• **REQUIRED WORK**
Reproduce precisely the lines of the listing below, starting with the line that contains "Za detaljnije informacije" and stopping after the line that contains "## Keširane akreditacije"; include nothing else.

• **STUDY MATERIAL**
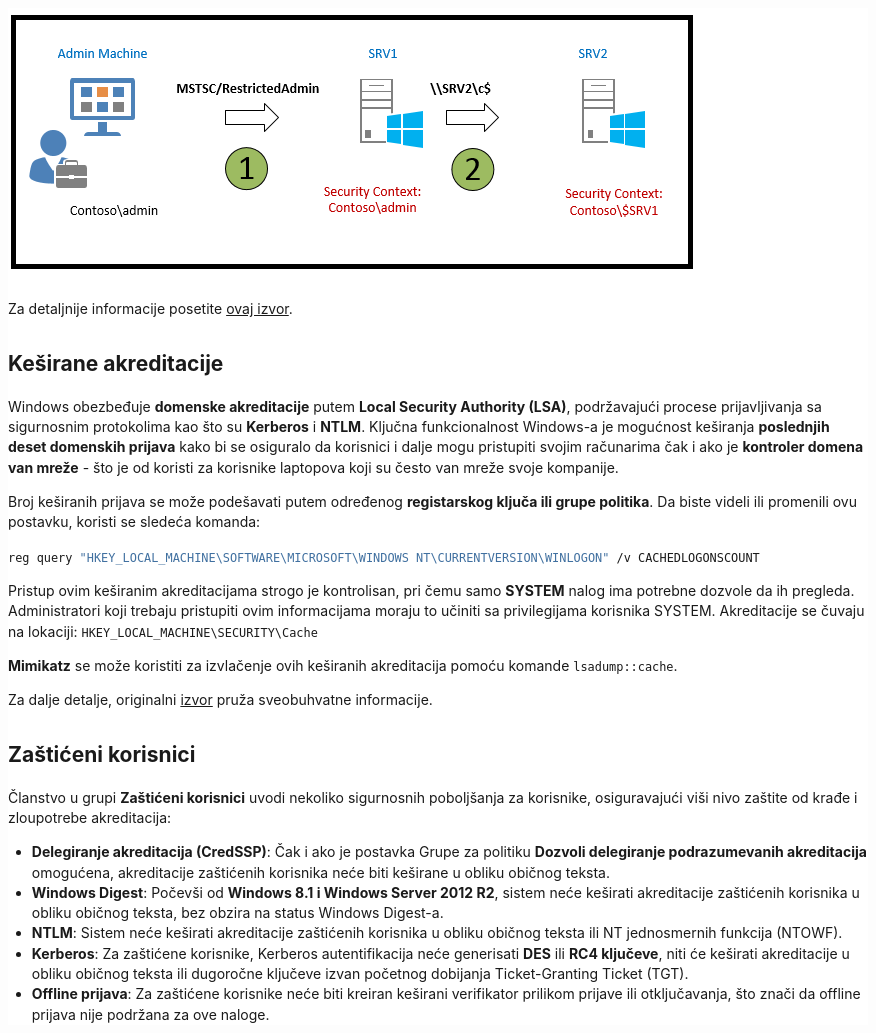 ![](../../.gitbook/assets/ram.png)

Za detaljnije informacije posetite [ovaj izvor](https://blog.ahasayen.com/restricted-admin-mode-for-rdp/).

## Keširane akreditacije

Windows obezbeđuje **domenske akreditacije** putem **Local Security Authority (LSA)**, podržavajući procese prijavljivanja sa sigurnosnim protokolima kao što su **Kerberos** i **NTLM**. Ključna funkcionalnost Windows-a je mogućnost keširanja **poslednjih deset domenskih prijava** kako bi se osiguralo da korisnici i dalje mogu pristupiti svojim računarima čak i ako je **kontroler domena van mreže** - što je od koristi za korisnike laptopova koji su često van mreže svoje kompanije.

Broj keširanih prijava se može podešavati putem određenog **registarskog ključa ili grupe politika**. Da biste videli ili promenili ovu postavku, koristi se sledeća komanda:

```bash
reg query "HKEY_LOCAL_MACHINE\SOFTWARE\MICROSOFT\WINDOWS NT\CURRENTVERSION\WINLOGON" /v CACHEDLOGONSCOUNT
```

Pristup ovim keširanim akreditacijama strogo je kontrolisan, pri čemu samo **SYSTEM** nalog ima potrebne dozvole da ih pregleda. Administratori koji trebaju pristupiti ovim informacijama moraju to učiniti sa privilegijama korisnika SYSTEM. Akreditacije se čuvaju na lokaciji: `HKEY_LOCAL_MACHINE\SECURITY\Cache`

**Mimikatz** se može koristiti za izvlačenje ovih keširanih akreditacija pomoću komande `lsadump::cache`.

Za dalje detalje, originalni [izvor](http://juggernaut.wikidot.com/cached-credentials) pruža sveobuhvatne informacije.

## Zaštićeni korisnici

Članstvo u grupi **Zaštićeni korisnici** uvodi nekoliko sigurnosnih poboljšanja za korisnike, osiguravajući viši nivo zaštite od krađe i zloupotrebe akreditacija:

* **Delegiranje akreditacija (CredSSP)**: Čak i ako je postavka Grupe za politiku **Dozvoli delegiranje podrazumevanih akreditacija** omogućena, akreditacije zaštićenih korisnika neće biti keširane u obliku običnog teksta.
* **Windows Digest**: Počevši od **Windows 8.1 i Windows Server 2012 R2**, sistem neće keširati akreditacije zaštićenih korisnika u obliku običnog teksta, bez obzira na status Windows Digest-a.
* **NTLM**: Sistem neće keširati akreditacije zaštićenih korisnika u obliku običnog teksta ili NT jednosmernih funkcija (NTOWF).
* **Kerberos**: Za zaštićene korisnike, Kerberos autentifikacija neće generisati **DES** ili **RC4 ključeve**, niti će keširati akreditacije u obliku običnog teksta ili dugoročne ključeve izvan početnog dobijanja Ticket-Granting Ticket (TGT).
* **Offline prijava**: Za zaštićene korisnike neće biti kreiran keširani verifikator prilikom prijave ili otključavanja, što znači da offline prijava nije podržana za ove naloge.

• **RESPONSE TO THIS TASK**
Za detaljnije informacije posetite [ovaj izvor](https://blog.ahasayen.com/restricted-admin-mode-for-rdp/).

## Keširane akreditacije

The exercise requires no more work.